* [Exercise directions]:
Using the records below, locate all lines containing "ACCEPT" and return them.

--------------------------------

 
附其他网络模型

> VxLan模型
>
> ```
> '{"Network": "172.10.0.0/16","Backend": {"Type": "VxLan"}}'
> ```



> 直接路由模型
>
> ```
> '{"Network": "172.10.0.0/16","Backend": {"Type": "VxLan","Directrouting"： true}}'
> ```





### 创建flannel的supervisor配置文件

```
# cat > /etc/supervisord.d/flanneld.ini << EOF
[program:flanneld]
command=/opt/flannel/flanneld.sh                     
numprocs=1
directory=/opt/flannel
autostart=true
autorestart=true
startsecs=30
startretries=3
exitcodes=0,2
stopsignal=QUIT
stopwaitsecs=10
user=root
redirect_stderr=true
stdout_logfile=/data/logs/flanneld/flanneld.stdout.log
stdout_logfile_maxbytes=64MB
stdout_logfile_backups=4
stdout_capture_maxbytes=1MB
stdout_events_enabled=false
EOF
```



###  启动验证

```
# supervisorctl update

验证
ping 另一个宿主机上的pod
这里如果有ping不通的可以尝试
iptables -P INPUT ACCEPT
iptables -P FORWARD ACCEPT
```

--------------------------------

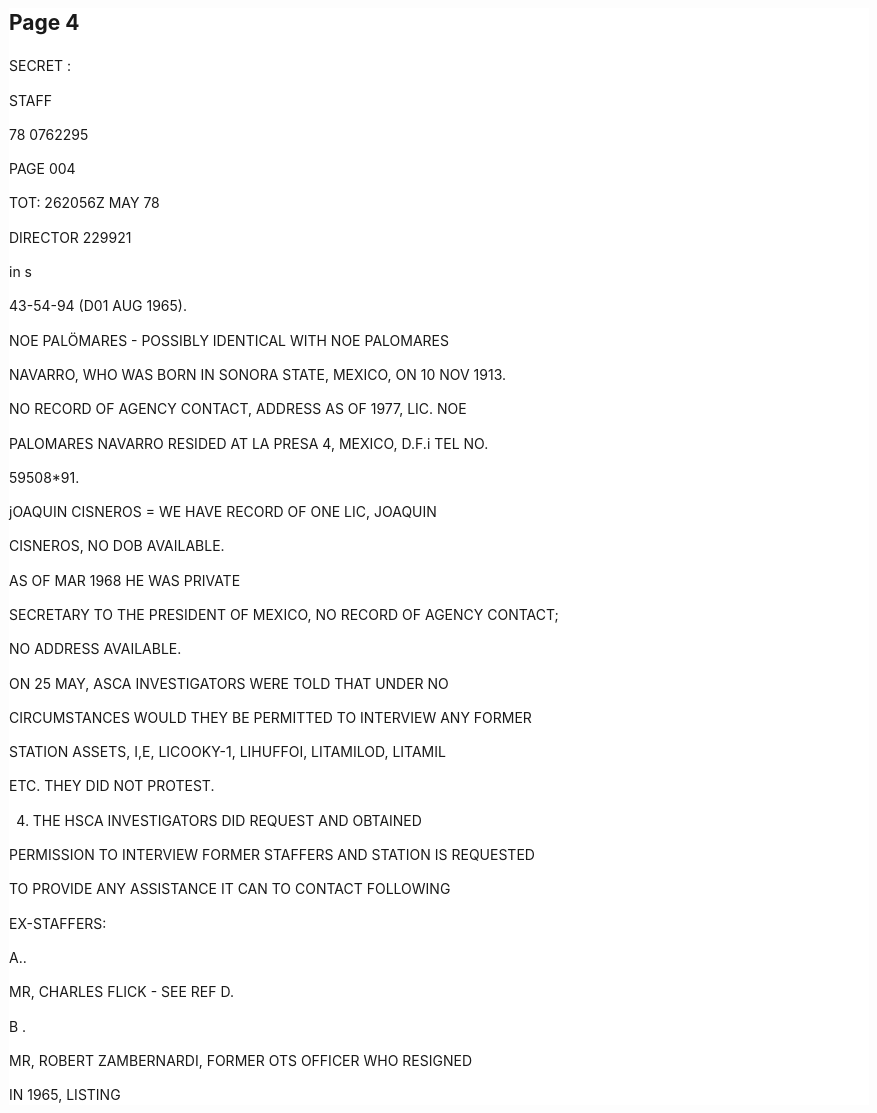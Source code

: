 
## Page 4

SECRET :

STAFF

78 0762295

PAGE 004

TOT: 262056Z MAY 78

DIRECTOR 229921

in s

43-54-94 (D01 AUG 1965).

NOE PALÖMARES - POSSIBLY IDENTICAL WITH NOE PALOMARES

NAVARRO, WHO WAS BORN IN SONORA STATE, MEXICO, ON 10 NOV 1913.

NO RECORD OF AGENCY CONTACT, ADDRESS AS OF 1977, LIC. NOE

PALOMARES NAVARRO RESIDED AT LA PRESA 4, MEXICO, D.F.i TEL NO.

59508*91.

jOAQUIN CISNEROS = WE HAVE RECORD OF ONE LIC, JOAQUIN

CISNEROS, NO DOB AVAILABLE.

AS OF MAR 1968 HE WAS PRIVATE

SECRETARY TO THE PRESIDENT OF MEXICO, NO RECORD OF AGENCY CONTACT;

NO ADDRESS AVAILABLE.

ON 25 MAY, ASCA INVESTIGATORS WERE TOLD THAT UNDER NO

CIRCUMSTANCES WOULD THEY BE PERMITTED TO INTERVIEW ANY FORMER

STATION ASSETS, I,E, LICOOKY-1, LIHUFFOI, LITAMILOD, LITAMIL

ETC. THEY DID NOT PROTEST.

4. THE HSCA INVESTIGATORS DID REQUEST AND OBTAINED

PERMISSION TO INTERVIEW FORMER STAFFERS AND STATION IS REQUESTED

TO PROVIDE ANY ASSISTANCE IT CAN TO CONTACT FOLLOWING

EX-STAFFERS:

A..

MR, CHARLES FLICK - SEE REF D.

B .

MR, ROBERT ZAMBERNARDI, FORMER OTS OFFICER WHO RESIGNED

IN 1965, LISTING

--------------------------------

* [Answer to this task]:
iptables -P INPUT ACCEPT
iptables -P FORWARD ACCEPT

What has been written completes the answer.